* **EXERCISE REQUIREMENTS**
In the material below, find each line holding the string "path" and copy it.

* **DATASET RECORDS**

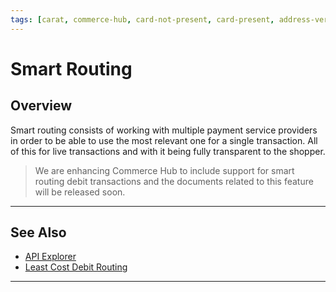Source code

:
 ```yaml
---
tags: [carat, commerce-hub, card-not-present, card-present, address-veriffication, fraud, AVS]
---
```


# Smart Routing


## Overview


Smart routing consists of working with multiple payment service providers in order to be able to use the most relevant one for a single transaction. All of this for live transactions and with it being fully transparent to the shopper.

<!-- theme: danger -->
> We are enhancing Commerce Hub to include support for smart routing debit transactions and the documents related to this feature will be released soon.
---

## See Also

- [API Explorer](../api/?type=post&path=/payments/v1/charges)
- [Least Cost Debit Routing](?path=docs/In-Person/Debit/Least-Cost-Debit.md)

---
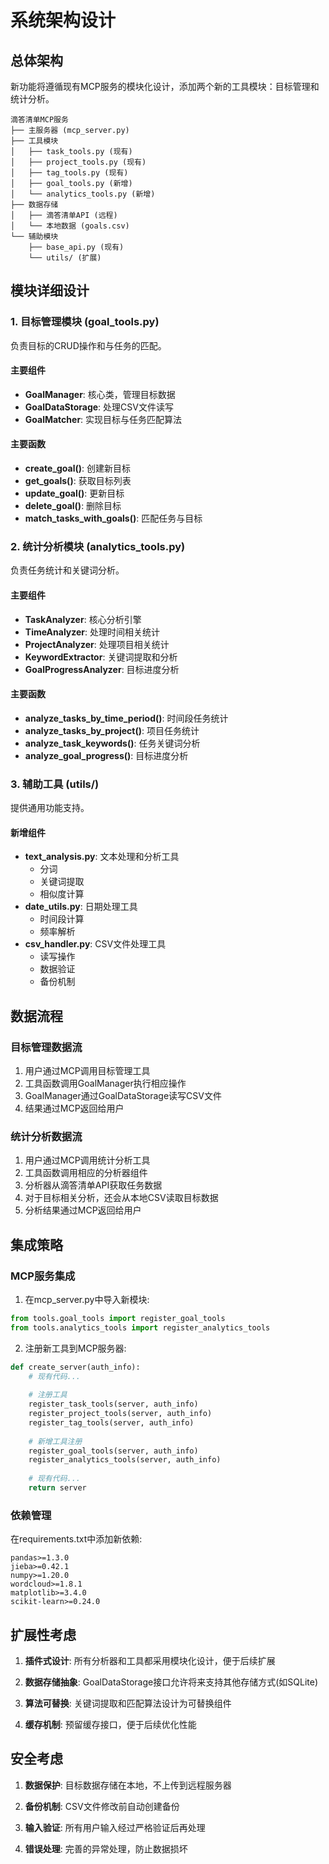 # 系统架构设计

## 总体架构
新功能将遵循现有MCP服务的模块化设计，添加两个新的工具模块：目标管理和统计分析。

```
滴答清单MCP服务
├── 主服务器 (mcp_server.py)
├── 工具模块
│   ├── task_tools.py (现有)
│   ├── project_tools.py (现有)
│   ├── tag_tools.py (现有)
│   ├── goal_tools.py (新增)
│   └── analytics_tools.py (新增)
├── 数据存储
│   ├── 滴答清单API (远程)
│   └── 本地数据 (goals.csv)
└── 辅助模块
    ├── base_api.py (现有)
    └── utils/ (扩展)
```

## 模块详细设计

### 1. 目标管理模块 (goal_tools.py)
负责目标的CRUD操作和与任务的匹配。

#### 主要组件
- **GoalManager**: 核心类，管理目标数据
- **GoalDataStorage**: 处理CSV文件读写
- **GoalMatcher**: 实现目标与任务匹配算法

#### 主要函数
- **create_goal()**: 创建新目标
- **get_goals()**: 获取目标列表
- **update_goal()**: 更新目标
- **delete_goal()**: 删除目标
- **match_tasks_with_goals()**: 匹配任务与目标

### 2. 统计分析模块 (analytics_tools.py)
负责任务统计和关键词分析。

#### 主要组件
- **TaskAnalyzer**: 核心分析引擎
- **TimeAnalyzer**: 处理时间相关统计
- **ProjectAnalyzer**: 处理项目相关统计
- **KeywordExtractor**: 关键词提取和分析
- **GoalProgressAnalyzer**: 目标进度分析

#### 主要函数
- **analyze_tasks_by_time_period()**: 时间段任务统计
- **analyze_tasks_by_project()**: 项目任务统计
- **analyze_task_keywords()**: 任务关键词分析
- **analyze_goal_progress()**: 目标进度分析

### 3. 辅助工具 (utils/)
提供通用功能支持。

#### 新增组件
- **text_analysis.py**: 文本处理和分析工具
  - 分词
  - 关键词提取
  - 相似度计算
- **date_utils.py**: 日期处理工具
  - 时间段计算
  - 频率解析
- **csv_handler.py**: CSV文件处理工具
  - 读写操作
  - 数据验证
  - 备份机制

## 数据流程

### 目标管理数据流
1. 用户通过MCP调用目标管理工具
2. 工具函数调用GoalManager执行相应操作
3. GoalManager通过GoalDataStorage读写CSV文件
4. 结果通过MCP返回给用户

### 统计分析数据流
1. 用户通过MCP调用统计分析工具
2. 工具函数调用相应的分析器组件
3. 分析器从滴答清单API获取任务数据
4. 对于目标相关分析，还会从本地CSV读取目标数据
5. 分析结果通过MCP返回给用户

## 集成策略

### MCP服务集成
1. 在mcp_server.py中导入新模块:
```python
from tools.goal_tools import register_goal_tools
from tools.analytics_tools import register_analytics_tools
```

2. 注册新工具到MCP服务器:
```python
def create_server(auth_info):
    # 现有代码...
    
    # 注册工具
    register_task_tools(server, auth_info)
    register_project_tools(server, auth_info)
    register_tag_tools(server, auth_info)
    
    # 新增工具注册
    register_goal_tools(server, auth_info)
    register_analytics_tools(server, auth_info)
    
    # 现有代码...
    return server
```

### 依赖管理
在requirements.txt中添加新依赖:
```
pandas>=1.3.0
jieba>=0.42.1
numpy>=1.20.0
wordcloud>=1.8.1
matplotlib>=3.4.0
scikit-learn>=0.24.0
```

## 扩展性考虑

1. **插件式设计**: 所有分析器和工具都采用模块化设计，便于后续扩展

2. **数据存储抽象**: GoalDataStorage接口允许将来支持其他存储方式(如SQLite)

3. **算法可替换**: 关键词提取和匹配算法设计为可替换组件

4. **缓存机制**: 预留缓存接口，便于后续优化性能

## 安全考虑

1. **数据保护**: 目标数据存储在本地，不上传到远程服务器

2. **备份机制**: CSV文件修改前自动创建备份

3. **输入验证**: 所有用户输入经过严格验证后再处理

4. **错误处理**: 完善的异常处理，防止数据损坏 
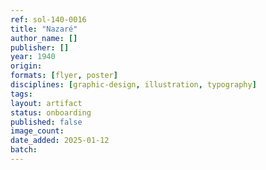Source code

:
 ```yaml
---
ref: sol-140-0016
title: "Nazaré"
author_name: []
publisher: []
year: 1940
origin:
formats: [flyer, poster]
disciplines: [graphic-design, illustration, typography]
tags:
layout: artifact
status: onboarding
published: false
image_count:
date_added: 2025-01-12
batch:
---
```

* **PROBLEM SOLUTION**
- [API Explorer](../api/?type=post&path=/payments/v1/charges)
- [Least Cost Debit Routing](?path=docs/In-Person/Debit/Least-Cost-Debit.md)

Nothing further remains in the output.